Jeff King April 4, 2019, 1:54 a.m. UTC | #1
On Wed, Apr 03, 2019 at 09:41:09PM -0400, Jeff King wrote:

> A few items to note:
> 
>   - the cache-list tweak does improve the bad case for llvm-project.git
>     that started my digging into this problem. But it performs terribly
>     on linux.git, barely helping at all.

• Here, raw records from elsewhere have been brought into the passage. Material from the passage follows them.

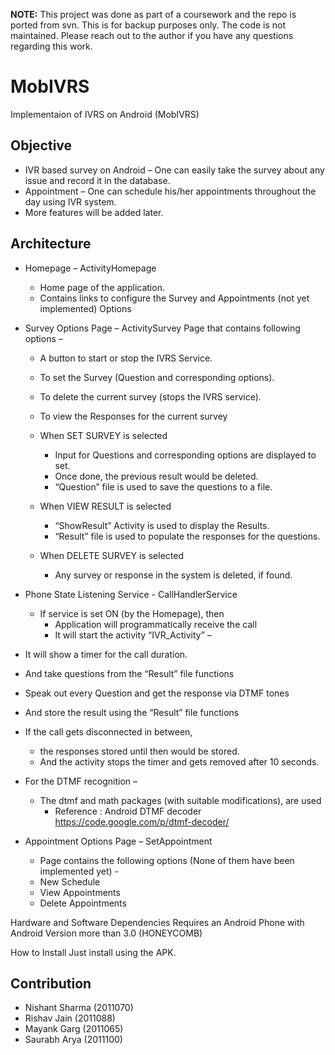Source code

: **NOTE:** This project was done as part of a coursework and the repo is ported
from svn. This is for backup purposes only. The code is not maintained. Please
reach out to the author if you have any questions regarding this work.

# MobIVRS
Implementaion of IVRS on Android (MobIVRS)

## Objective
* IVR based survey on Android – One can easily take the survey about any issue and record it in the database.
* Appointment – One can schedule his/her appointments throughout the day using IVR system.
* More features will be added later.

## Architecture
* Homepage – ActivityHomepage
  * Home page of the application.
  * Contains links to configure the Survey and Appointments (not yet implemented) Options

* Survey Options Page – ActivitySurvey
  Page that contains following options –
  * A button to start or stop the IVRS Service.
  * To set the Survey (Question and corresponding options).
  * To delete the current survey (stops the IVRS service).
  * To view the Responses for the current survey

  * When SET SURVEY is selected
    * Input for Questions and corresponding options are displayed to set.
    * Once done, the previous result would be deleted.
    * “Question” file is used to save the questions to a file.

  * When VIEW RESULT is selected
    * “ShowResult” Activity is used to display the Results.
    * “Result” file is used to populate the responses for the questions.

  * When DELETE SURVEY is selected
    * Any survey or response in the system is deleted, if found.

* Phone State Listening Service - CallHandlerService
  * If service is set ON (by the Homepage), then
    * Application will programmatically receive the call
    * It will start the activity “IVR_Activity” –

* It will show a timer for the call duration.

* And take questions from the “Result” file functions

* Speak out every Question and get the response via DTMF tones

* And store the result using the “Result” file functions

* If the call gets disconnected in between,
  * the responses stored until then would be stored.
  * And the activity stops the timer and gets removed after 10 seconds.

* For the DTMF recognition –
  * The dtmf and math packages (with suitable modifications), are used
    * Reference : Android DTMF decoder
    https://code.google.com/p/dtmf-decoder/

* Appointment Options Page – SetAppointment
  * Page contains the following options (None of them have been implemented yet) -
  * New Schedule
  * View Appointments
  * Delete Appointments

Hardware and Software Dependencies
Requires an Android Phone with Android Version more than 3.0 (HONEYCOMB)

How to Install
  Just install using the APK.

## Contribution
* Nishant Sharma (2011070)
* Rishav Jain (2011088)
* Mayank Garg (2011065)
* Saurabh Arya (2011100)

Oops, that should be cache-last of course.  Just for completeness,
here's the patch for that (which I also showed earlier in the thread):

  diff --git a/revision.c b/revision.c
  index eb8e51bc63..492c4247c4 100644
  --- a/revision.c
  +++ b/revision.c
  @@ -921,7 +921,7 @@ static void commit_list_insert_by_date_cached(struct commit *p, struct commit_li
   	else
   		new_entry = commit_list_insert_by_date(p, head);
   
  -	if (cache && (!*cache || p->date < (*cache)->item->date))
  +	if (cache)
   		*cache = new_entry;
   }

>   - prio-queue just barely outperforms sort-after. As I said, I'm not
>     really sure why this is the case, but it is. You can see it even
>     more prominently in this real-world case on llvm-project.git:
> 
>       git rev-list --parents 07ef786652e7 -- llvm/test/CodeGen/Generic/bswap.ll
> 
>     where prio-queue routinely outperforms sort-after by about 7%. One
>     guess is that the prio-queue may just be more efficient because it
>     uses a compact array.

And much more interesting, here's the patch for sort-after. It's
possible I simply screwed something up, and that's why prio-queue is
faster.

Two things to note:

  - it sorts the new list, and then merges it in O(n) into the existing
    list. This should have identical behavior to the existing
    insert_by_date if the existing list is not sorted in the same way.
    I'm not sure if that's possible or not (e.g., due to topo order or
    similar). If it's not, then it might be slightly faster to just
    insert into the final list in the first place, and then sort the
    whole thing as one unit.

  - curiously, this seems to racily fail t6001. That script creates some
    new commits without using test_tick, so it may end up with several
    commits with the same timestamp. When this happens, it fails because
    two of the commits get reordered in the log output.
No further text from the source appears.